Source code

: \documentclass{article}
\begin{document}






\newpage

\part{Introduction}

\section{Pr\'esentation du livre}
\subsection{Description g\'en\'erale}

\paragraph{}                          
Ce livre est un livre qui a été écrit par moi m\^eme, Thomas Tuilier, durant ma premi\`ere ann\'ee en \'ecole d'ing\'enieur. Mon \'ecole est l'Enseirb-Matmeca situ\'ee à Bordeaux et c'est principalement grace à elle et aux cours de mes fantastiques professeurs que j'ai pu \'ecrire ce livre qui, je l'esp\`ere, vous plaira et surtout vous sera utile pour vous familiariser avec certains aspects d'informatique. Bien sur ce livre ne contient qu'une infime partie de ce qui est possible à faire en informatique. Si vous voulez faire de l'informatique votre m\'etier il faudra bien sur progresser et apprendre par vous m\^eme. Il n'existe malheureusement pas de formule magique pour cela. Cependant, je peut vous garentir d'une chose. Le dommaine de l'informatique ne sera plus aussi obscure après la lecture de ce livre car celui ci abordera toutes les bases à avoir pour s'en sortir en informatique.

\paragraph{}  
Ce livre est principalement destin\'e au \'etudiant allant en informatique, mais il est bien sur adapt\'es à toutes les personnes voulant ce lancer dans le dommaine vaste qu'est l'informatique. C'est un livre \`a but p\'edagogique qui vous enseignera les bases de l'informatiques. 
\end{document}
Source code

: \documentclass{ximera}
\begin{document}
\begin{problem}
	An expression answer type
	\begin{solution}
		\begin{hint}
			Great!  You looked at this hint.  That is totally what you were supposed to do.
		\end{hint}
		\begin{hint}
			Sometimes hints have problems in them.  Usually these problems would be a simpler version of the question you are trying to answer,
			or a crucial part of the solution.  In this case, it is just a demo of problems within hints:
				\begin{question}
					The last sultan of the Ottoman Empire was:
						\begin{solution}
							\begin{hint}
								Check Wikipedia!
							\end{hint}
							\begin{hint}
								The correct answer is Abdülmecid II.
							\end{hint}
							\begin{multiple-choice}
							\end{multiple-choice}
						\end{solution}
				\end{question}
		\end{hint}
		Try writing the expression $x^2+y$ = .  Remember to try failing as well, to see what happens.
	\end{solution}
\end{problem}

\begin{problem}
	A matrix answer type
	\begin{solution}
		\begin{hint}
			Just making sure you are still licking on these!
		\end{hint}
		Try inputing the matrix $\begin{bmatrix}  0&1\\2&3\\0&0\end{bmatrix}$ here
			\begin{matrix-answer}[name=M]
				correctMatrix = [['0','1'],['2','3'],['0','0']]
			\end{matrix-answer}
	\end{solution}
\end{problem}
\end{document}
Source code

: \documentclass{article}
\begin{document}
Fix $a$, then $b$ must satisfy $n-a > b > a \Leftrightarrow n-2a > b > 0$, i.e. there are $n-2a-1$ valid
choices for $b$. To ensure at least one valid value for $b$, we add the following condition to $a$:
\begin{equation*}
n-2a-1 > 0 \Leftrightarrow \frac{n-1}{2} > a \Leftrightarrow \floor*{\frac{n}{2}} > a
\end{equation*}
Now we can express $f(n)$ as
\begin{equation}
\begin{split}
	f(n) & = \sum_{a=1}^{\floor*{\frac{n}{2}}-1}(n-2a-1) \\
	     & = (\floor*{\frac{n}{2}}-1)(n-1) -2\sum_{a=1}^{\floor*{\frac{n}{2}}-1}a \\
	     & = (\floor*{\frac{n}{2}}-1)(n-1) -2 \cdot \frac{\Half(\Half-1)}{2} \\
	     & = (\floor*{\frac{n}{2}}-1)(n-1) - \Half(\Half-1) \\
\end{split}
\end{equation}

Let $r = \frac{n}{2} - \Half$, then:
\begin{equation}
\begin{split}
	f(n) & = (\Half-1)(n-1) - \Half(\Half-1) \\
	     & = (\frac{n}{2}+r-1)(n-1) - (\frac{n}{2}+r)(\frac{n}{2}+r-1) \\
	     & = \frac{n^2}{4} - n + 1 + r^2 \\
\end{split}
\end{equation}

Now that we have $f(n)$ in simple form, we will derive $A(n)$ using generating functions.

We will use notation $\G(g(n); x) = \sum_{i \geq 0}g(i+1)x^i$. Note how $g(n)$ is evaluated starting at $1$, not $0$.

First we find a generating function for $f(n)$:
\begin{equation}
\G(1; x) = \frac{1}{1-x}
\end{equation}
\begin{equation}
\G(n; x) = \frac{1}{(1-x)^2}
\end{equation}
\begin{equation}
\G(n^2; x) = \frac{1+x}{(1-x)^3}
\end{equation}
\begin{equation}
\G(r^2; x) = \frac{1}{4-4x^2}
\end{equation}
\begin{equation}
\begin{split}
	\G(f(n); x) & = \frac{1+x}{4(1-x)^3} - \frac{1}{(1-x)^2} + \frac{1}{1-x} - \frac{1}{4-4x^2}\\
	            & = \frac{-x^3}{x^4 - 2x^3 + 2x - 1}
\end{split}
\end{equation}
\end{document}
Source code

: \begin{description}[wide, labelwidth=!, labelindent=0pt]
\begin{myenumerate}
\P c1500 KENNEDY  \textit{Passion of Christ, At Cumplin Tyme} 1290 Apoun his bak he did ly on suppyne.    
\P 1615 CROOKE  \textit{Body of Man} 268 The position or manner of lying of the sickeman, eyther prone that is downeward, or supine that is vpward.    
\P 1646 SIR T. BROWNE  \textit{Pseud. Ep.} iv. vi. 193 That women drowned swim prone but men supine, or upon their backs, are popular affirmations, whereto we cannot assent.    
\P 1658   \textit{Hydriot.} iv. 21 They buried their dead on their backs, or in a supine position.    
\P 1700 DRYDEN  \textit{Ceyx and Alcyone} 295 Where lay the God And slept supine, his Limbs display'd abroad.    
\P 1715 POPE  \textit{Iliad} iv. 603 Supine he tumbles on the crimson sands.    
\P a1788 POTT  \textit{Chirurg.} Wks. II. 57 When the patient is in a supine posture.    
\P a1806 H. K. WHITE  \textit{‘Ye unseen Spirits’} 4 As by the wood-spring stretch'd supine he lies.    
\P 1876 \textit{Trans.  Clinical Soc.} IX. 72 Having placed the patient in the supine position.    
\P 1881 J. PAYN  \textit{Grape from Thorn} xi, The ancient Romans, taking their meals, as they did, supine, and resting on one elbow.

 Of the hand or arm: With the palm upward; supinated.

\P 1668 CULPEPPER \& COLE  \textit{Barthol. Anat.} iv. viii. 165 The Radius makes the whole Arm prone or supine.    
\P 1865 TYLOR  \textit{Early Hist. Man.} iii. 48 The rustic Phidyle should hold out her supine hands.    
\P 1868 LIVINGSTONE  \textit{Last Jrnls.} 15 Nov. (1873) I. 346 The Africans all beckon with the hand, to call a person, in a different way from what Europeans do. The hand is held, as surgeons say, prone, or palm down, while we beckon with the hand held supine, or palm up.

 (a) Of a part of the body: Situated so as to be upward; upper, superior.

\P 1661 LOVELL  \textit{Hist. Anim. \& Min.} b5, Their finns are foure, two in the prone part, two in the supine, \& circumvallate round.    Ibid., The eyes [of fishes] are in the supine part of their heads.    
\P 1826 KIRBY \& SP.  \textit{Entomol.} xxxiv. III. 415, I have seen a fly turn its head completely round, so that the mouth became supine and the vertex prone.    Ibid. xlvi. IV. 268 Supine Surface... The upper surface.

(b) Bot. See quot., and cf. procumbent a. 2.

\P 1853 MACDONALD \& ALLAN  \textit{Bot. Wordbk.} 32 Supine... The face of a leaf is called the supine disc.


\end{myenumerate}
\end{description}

- - -

Brief
Starting at the line that has "The correct answer is Abdülmecid II." and ending at the line that has "Try writing the", please write out the lines above exactly, leaving out all others.

Response for this exercise
								The correct answer is Abdülmecid II.
							\end{hint}
							\begin{multiple-choice}
							\end{multiple-choice}
						\end{solution}
				\end{question}
		\end{hint}
		Try writing the expression $x^2+y$ = .  Remember to try failing as well, to see what happens.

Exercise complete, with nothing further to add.